(Items from a data source)
┌────────

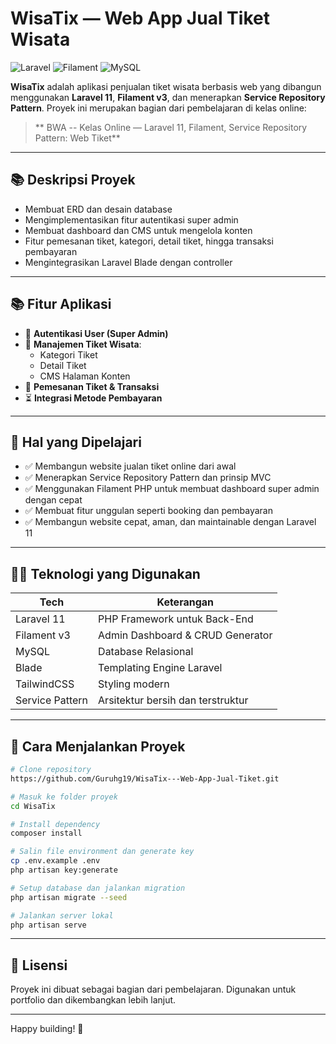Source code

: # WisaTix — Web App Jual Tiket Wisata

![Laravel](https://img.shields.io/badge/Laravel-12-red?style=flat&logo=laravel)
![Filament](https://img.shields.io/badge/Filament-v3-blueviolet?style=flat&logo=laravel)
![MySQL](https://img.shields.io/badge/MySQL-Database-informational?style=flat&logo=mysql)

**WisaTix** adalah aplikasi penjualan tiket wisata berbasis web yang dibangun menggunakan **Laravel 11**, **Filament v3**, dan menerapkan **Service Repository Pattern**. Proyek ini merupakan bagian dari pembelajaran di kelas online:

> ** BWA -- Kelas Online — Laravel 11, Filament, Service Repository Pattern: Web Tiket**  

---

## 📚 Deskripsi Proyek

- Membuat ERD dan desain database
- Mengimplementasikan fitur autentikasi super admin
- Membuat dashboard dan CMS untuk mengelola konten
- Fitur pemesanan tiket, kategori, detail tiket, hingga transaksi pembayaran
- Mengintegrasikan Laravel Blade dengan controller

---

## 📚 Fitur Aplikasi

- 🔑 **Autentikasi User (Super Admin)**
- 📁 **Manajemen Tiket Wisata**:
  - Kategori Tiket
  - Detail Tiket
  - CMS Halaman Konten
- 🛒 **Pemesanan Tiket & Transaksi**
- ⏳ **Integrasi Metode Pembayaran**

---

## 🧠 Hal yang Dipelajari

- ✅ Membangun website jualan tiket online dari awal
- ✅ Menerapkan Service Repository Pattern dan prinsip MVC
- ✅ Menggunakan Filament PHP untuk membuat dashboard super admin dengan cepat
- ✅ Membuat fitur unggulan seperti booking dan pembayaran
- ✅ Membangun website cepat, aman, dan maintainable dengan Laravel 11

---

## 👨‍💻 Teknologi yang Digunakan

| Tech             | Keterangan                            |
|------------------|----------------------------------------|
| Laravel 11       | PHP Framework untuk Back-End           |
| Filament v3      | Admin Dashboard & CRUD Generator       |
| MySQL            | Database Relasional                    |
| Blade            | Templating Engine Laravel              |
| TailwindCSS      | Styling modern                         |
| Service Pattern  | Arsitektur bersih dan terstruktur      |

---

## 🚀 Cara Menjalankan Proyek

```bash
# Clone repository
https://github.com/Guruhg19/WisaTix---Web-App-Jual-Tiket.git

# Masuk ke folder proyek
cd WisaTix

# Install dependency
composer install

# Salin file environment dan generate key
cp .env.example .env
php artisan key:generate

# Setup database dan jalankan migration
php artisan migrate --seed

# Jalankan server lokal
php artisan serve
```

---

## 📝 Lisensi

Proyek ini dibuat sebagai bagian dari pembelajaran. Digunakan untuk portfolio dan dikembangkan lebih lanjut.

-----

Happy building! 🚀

└────────

# REQUIREMENT
Leave the pictures aside and give every entry above again word for word.

# FINAL ANSWER
Source code

: # WisaTix — Web App Jual Tiket Wisata

![Laravel](https://img.shields.io/badge/Laravel-12-red?style=flat&logo=laravel)
![Filament](https://img.shields.io/badge/Filament-v3-blueviolet?style=flat&logo=laravel)
![MySQL](https://img.shields.io/badge/MySQL-Database-informational?style=flat&logo=mysql)

**WisaTix** adalah aplikasi penjualan tiket wisata berbasis web yang dibangun menggunakan **Laravel 11**, **Filament v3**, dan menerapkan **Service Repository Pattern**. Proyek ini merupakan bagian dari pembelajaran di kelas online:

> ** BWA -- Kelas Online — Laravel 11, Filament, Service Repository Pattern: Web Tiket**  

---

## 📚 Deskripsi Proyek

- Membuat ERD dan desain database
- Mengimplementasikan fitur autentikasi super admin
- Membuat dashboard dan CMS untuk mengelola konten
- Fitur pemesanan tiket, kategori, detail tiket, hingga transaksi pembayaran
- Mengintegrasikan Laravel Blade dengan controller

---

## 📚 Fitur Aplikasi

- 🔑 **Autentikasi User (Super Admin)**
- 📁 **Manajemen Tiket Wisata**:
  - Kategori Tiket
  - Detail Tiket
  - CMS Halaman Konten
- 🛒 **Pemesanan Tiket & Transaksi**
- ⏳ **Integrasi Metode Pembayaran**

---

## 🧠 Hal yang Dipelajari

- ✅ Membangun website jualan tiket online dari awal
- ✅ Menerapkan Service Repository Pattern dan prinsip MVC
- ✅ Menggunakan Filament PHP untuk membuat dashboard super admin dengan cepat
- ✅ Membuat fitur unggulan seperti booking dan pembayaran
- ✅ Membangun website cepat, aman, dan maintainable dengan Laravel 11

---

## 👨‍💻 Teknologi yang Digunakan

| Tech             | Keterangan                            |
|------------------|----------------------------------------|
| Laravel 11       | PHP Framework untuk Back-End           |
| Filament v3      | Admin Dashboard & CRUD Generator       |
| MySQL            | Database Relasional                    |
| Blade            | Templating Engine Laravel              |
| TailwindCSS      | Styling modern                         |
| Service Pattern  | Arsitektur bersih dan terstruktur      |

---

## 🚀 Cara Menjalankan Proyek

```bash
# Clone repository
https://github.com/Guruhg19/WisaTix---Web-App-Jual-Tiket.git

# Masuk ke folder proyek
cd WisaTix

# Install dependency
composer install

# Salin file environment dan generate key
cp .env.example .env
php artisan key:generate

# Setup database dan jalankan migration
php artisan migrate --seed

# Jalankan server lokal
php artisan serve
```

---

## 📝 Lisensi

Proyek ini dibuat sebagai bagian dari pembelajaran. Digunakan untuk portfolio dan dikembangkan lebih lanjut.

-----

Happy building! 🚀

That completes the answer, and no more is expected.